Fabricamos lámparas de curado UV modulares para líneas de producción de alta velocidad. Si está pensando en ampliar su capacidad de producción, probablemente querrá algo que se pueda conectar fácilmente y funcione sin necesidad de reconectar toda la instalación. Simple, ¿verdad? Pero si va a enviar estos sistemas a Europa o a venderlos a grandes empresas mundiales, esa pequeña marca CE no es solo un trámite burocrático. Es la diferencia entre un sistema que funciona durante años y uno que podría causar un incendio en su planta.
Los detalles de seguridad
El problema es que los sistemas UV modulares trabajan con altas tensiones y generan mucho calor. Es algo muy intensivo. Para obtener la certificación CE, debemos examinar cada una de las piezas del sistema. Tenemos que asegurarnos de que el aislamiento sea lo suficientemente bueno como para evitar interferencias electromagnéticas que puedan afectar a los sensores o al PLC. No basta con elegir simplemente el calibre adecuado de los cables; tenemos que probarlos hasta asegurarnos de que puedan soportar la corriente requerida.

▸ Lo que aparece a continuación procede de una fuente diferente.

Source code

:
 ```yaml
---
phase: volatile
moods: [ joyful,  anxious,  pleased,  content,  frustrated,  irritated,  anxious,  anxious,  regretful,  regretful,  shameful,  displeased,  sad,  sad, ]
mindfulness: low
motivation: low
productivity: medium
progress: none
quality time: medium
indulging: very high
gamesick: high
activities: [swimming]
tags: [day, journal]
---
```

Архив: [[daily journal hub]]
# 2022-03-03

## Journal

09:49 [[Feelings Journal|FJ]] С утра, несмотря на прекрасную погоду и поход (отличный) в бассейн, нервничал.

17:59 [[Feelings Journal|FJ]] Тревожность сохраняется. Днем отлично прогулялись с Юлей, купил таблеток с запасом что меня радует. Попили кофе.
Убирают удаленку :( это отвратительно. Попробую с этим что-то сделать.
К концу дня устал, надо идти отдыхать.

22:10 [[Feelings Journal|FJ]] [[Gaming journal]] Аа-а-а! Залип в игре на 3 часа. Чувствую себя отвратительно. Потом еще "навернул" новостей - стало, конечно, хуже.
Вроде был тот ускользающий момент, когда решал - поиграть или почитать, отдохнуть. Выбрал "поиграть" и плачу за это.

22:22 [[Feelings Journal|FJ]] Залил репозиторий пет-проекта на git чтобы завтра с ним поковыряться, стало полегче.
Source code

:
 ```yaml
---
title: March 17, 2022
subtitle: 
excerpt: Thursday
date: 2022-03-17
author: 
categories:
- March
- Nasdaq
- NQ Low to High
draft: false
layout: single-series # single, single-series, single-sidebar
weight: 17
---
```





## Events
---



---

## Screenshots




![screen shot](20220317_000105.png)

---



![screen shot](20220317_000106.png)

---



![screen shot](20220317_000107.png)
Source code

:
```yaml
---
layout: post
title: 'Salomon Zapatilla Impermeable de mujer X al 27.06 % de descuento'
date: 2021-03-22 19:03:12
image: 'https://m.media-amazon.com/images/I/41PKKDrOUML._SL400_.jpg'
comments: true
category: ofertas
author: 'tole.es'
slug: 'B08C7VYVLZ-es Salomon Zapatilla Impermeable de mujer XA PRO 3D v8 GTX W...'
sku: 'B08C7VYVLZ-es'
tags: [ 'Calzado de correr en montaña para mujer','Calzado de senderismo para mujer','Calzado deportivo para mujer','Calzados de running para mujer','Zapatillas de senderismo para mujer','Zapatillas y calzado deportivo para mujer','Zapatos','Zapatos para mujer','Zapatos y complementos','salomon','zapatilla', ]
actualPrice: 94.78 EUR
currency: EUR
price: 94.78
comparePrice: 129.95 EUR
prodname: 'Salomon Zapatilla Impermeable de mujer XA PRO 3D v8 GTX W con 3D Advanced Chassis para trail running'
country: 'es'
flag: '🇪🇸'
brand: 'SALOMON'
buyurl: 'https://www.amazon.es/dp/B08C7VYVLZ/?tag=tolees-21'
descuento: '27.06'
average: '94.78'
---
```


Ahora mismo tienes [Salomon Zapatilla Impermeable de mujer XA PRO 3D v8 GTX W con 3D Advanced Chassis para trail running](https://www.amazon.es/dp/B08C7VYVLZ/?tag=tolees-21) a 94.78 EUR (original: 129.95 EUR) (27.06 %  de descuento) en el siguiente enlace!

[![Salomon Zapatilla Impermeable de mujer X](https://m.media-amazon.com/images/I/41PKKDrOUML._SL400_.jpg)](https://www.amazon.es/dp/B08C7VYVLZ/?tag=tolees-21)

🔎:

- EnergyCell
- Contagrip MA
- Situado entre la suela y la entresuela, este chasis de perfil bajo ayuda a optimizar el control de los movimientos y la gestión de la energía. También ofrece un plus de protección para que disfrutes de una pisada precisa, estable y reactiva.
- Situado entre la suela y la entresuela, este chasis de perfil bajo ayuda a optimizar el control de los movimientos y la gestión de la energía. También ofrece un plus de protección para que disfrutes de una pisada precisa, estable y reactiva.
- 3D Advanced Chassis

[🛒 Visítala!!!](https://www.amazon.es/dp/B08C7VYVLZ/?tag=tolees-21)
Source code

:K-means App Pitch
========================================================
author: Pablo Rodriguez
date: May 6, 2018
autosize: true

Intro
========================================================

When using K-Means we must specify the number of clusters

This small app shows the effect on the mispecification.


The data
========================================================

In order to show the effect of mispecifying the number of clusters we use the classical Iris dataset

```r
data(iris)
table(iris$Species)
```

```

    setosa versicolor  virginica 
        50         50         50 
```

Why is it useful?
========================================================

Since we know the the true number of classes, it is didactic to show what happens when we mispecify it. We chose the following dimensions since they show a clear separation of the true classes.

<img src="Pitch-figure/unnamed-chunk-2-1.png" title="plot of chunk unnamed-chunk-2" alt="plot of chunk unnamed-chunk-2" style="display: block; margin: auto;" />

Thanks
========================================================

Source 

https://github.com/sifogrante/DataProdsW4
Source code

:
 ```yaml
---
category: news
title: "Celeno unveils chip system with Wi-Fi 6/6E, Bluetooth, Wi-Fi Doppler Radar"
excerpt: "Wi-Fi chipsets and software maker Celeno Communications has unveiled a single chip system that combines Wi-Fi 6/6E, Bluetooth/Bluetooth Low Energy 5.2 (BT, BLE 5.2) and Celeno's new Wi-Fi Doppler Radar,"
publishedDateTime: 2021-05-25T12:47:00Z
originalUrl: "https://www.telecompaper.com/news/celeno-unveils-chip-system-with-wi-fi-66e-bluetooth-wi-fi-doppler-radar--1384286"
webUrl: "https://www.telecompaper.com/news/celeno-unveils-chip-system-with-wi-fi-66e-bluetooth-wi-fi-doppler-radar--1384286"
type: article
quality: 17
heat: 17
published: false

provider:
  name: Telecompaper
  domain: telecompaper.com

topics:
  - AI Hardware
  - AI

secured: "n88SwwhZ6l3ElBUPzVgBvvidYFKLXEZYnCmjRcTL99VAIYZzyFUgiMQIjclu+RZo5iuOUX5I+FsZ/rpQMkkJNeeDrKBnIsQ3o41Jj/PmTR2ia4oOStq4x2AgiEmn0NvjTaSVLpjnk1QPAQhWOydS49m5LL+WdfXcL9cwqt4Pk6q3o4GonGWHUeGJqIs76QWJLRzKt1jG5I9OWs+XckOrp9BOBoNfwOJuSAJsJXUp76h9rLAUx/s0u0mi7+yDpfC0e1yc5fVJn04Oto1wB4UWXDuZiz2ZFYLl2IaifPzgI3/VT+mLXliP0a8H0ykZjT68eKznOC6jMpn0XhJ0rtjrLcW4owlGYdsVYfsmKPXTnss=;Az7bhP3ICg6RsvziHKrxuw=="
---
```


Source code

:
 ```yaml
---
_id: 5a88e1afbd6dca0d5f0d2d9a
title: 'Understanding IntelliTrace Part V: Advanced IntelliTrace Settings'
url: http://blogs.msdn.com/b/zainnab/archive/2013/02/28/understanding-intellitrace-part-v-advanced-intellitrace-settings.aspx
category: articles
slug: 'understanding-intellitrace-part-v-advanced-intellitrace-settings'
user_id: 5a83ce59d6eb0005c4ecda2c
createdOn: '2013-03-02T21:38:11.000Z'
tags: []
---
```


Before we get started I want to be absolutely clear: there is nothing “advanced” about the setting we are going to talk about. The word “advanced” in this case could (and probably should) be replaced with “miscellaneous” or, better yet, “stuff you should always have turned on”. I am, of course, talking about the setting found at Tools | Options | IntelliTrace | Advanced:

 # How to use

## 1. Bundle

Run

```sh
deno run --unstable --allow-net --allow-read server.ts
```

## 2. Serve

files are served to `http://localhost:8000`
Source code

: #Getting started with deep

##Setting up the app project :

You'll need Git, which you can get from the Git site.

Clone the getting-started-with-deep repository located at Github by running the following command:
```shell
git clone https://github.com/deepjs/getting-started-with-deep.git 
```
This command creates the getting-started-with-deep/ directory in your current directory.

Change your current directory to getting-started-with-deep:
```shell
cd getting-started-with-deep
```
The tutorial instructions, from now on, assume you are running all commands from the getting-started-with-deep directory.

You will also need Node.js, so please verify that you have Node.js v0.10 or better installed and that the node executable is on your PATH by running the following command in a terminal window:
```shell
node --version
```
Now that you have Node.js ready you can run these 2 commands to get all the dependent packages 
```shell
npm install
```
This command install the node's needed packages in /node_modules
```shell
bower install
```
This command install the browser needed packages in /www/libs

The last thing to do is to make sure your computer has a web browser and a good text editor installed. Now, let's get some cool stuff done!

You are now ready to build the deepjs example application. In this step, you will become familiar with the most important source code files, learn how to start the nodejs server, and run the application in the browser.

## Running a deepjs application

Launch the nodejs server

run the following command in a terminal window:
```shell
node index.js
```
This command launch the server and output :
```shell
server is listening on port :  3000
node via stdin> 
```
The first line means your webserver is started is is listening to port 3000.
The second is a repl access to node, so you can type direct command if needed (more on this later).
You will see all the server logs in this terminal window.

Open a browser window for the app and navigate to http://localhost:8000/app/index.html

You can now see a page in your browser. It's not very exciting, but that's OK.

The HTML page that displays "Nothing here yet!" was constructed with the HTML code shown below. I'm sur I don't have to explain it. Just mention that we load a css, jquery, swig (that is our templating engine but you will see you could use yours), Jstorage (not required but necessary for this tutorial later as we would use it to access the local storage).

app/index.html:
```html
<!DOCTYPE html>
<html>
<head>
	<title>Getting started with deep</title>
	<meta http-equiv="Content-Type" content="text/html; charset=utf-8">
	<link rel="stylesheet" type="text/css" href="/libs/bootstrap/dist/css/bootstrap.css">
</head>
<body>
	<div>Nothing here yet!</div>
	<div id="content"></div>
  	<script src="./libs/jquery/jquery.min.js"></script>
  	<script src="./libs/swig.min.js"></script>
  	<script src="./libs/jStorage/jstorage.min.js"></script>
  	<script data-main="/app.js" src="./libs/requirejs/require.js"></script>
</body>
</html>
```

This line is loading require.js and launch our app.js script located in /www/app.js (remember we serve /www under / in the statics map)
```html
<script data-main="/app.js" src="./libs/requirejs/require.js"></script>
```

Si omite este paso, está arriesgándose. Es posible que sus equipos sean confiscados en la aduana. Pero lo peor sería que ocurriera un fallo catastrófico. Las lámparas de alta potencia se calientan mucho. Sin un buen sistema de gestión térmica y protecciones adecuadas, es posible que los componentes electrónicos se dañen. No es una buena situación.
Cómo entrar en el mercado
Los grandes compradores, como los proveedores automotrices o médicos de primer nivel, no quieren arriesgar su equipo. Quieren asegurarse de que se cumplan los estándares LVD y EMC. Para nosotros, la certificación CE es simplemente el mínimo necesario para poder construir equipos que funcionen bien en entornos industriales ruidosos y sucios. Claro, hay un sacrificio: certificar cada módulo toma más tiempo y coste adicional. Pero, honestamente, es la única forma de competir en el mercado de alta gama. No puede simplemente presentar una lámpara no certificada y esperar que una fábrica de primer nivel la acepte. No lo harán.